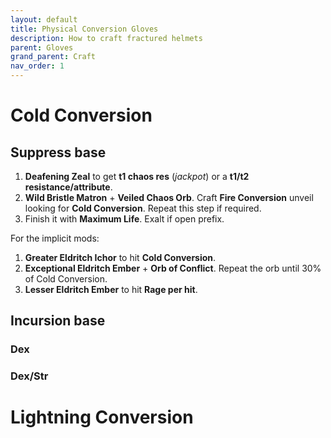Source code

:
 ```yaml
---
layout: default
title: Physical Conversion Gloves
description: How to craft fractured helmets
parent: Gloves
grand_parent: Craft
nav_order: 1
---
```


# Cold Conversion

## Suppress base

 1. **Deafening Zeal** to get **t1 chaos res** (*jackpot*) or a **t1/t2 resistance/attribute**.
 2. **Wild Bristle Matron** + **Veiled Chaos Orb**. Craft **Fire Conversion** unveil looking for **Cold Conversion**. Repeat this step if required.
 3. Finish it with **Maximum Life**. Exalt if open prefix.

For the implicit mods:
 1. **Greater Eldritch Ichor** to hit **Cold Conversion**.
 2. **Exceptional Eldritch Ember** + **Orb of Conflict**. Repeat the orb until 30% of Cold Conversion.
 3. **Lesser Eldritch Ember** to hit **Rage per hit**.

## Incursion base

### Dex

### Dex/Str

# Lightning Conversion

==

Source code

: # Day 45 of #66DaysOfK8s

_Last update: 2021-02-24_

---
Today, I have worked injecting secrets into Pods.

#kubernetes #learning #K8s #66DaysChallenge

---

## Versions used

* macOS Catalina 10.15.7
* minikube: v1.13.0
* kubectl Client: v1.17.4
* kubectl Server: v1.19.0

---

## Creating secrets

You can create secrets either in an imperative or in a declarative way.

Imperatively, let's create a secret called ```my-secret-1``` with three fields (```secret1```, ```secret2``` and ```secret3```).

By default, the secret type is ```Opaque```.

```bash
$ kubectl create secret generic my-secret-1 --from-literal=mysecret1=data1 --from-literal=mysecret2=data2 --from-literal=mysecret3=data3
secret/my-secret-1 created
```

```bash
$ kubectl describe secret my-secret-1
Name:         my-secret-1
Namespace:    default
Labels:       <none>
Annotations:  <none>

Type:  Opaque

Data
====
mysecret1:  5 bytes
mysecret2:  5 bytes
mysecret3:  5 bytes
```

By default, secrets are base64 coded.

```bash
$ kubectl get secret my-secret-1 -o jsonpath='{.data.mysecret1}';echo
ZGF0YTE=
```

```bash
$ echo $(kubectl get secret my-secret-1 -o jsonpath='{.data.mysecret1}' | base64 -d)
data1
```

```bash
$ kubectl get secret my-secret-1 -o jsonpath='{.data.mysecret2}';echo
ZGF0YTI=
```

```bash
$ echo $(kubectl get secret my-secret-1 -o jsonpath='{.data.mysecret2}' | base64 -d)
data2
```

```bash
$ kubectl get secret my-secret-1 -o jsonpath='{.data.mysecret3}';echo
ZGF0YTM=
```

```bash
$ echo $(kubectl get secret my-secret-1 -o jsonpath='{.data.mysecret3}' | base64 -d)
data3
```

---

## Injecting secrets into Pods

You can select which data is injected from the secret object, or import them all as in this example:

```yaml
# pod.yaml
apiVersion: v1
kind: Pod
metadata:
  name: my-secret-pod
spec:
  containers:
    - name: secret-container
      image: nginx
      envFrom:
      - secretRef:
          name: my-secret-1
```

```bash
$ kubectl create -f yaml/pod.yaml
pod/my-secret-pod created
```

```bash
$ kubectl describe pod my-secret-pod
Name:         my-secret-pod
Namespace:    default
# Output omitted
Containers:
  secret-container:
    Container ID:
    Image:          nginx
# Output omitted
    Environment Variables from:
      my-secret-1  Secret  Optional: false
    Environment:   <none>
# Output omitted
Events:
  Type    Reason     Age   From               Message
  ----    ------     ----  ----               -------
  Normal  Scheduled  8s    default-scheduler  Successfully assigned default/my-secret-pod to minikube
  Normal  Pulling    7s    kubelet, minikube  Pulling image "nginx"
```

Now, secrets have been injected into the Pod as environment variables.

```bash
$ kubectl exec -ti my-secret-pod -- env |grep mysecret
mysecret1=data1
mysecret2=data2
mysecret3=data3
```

* * *

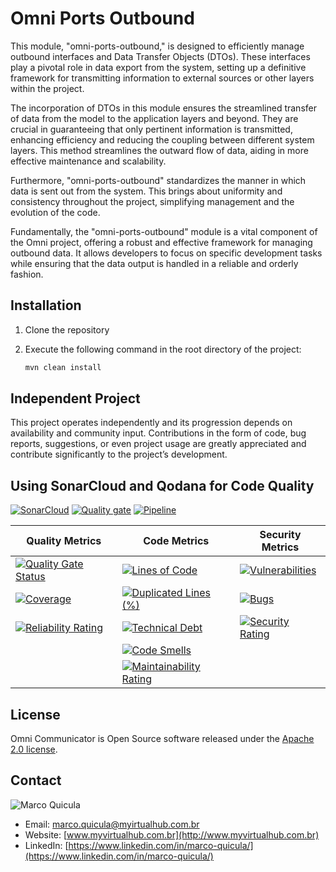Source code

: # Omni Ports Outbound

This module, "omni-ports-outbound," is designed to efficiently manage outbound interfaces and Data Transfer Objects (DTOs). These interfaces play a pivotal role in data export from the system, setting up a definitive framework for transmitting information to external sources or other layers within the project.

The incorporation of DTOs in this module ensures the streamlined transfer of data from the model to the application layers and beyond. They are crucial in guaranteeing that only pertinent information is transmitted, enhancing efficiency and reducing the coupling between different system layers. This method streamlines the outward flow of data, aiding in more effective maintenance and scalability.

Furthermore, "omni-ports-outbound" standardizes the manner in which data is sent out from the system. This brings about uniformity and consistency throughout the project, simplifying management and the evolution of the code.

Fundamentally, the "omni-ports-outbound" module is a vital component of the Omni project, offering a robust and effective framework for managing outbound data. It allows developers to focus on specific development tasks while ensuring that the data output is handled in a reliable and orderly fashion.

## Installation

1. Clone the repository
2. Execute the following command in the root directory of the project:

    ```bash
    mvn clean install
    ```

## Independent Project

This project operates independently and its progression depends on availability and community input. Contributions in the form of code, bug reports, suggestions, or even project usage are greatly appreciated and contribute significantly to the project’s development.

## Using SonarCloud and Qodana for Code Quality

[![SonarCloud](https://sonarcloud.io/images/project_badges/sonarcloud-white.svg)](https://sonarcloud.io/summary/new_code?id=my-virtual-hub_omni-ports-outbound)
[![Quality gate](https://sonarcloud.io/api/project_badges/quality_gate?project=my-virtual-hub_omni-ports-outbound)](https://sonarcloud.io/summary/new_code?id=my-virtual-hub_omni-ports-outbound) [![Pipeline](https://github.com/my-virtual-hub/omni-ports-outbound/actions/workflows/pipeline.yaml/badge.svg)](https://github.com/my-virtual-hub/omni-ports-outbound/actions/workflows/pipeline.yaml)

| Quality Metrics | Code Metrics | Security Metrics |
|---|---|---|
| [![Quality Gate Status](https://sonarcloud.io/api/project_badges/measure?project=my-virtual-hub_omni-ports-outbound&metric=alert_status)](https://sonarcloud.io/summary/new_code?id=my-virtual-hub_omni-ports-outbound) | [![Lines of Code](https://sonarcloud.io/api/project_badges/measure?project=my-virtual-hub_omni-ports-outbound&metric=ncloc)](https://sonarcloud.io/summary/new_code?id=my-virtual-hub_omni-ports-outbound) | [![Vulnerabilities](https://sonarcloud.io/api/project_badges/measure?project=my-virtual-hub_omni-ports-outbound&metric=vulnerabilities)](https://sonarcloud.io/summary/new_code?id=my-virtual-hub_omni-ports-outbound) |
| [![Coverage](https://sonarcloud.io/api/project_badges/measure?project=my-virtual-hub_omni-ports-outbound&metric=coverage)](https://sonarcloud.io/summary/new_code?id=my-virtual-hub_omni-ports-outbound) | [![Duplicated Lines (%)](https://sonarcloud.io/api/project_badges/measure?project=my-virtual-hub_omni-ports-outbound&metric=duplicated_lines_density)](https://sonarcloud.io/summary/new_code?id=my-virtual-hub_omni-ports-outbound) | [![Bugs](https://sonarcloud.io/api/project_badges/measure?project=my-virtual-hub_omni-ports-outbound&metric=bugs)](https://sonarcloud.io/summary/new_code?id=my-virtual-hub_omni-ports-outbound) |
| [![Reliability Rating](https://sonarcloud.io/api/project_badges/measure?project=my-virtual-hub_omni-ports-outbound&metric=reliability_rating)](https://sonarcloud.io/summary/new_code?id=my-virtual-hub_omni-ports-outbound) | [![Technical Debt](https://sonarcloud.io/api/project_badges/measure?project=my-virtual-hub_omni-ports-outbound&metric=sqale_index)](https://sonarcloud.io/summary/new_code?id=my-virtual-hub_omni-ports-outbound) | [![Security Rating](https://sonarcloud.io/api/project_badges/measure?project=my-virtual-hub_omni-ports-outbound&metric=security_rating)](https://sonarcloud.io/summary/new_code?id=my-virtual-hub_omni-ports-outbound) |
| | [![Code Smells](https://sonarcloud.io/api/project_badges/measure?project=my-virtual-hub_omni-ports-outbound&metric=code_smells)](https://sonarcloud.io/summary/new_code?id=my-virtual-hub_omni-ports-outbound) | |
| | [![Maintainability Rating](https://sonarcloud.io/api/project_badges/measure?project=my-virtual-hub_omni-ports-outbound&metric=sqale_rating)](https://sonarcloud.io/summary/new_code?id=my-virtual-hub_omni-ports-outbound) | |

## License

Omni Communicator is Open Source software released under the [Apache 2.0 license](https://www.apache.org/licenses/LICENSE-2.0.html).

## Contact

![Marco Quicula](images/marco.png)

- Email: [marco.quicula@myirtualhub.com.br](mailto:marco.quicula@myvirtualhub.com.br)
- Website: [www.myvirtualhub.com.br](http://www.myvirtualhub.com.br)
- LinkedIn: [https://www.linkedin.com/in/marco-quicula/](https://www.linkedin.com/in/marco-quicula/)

* **WORK REQUIRED**
Filter the entries and keep only the lines holding "Ember".

* **RESULT BELOW**
 2. **Exceptional Eldritch Ember** + **Orb of Conflict**. Repeat the orb until 30% of Cold Conversion.
 3. **Lesser Eldritch Ember** to hit **Rage per hit**.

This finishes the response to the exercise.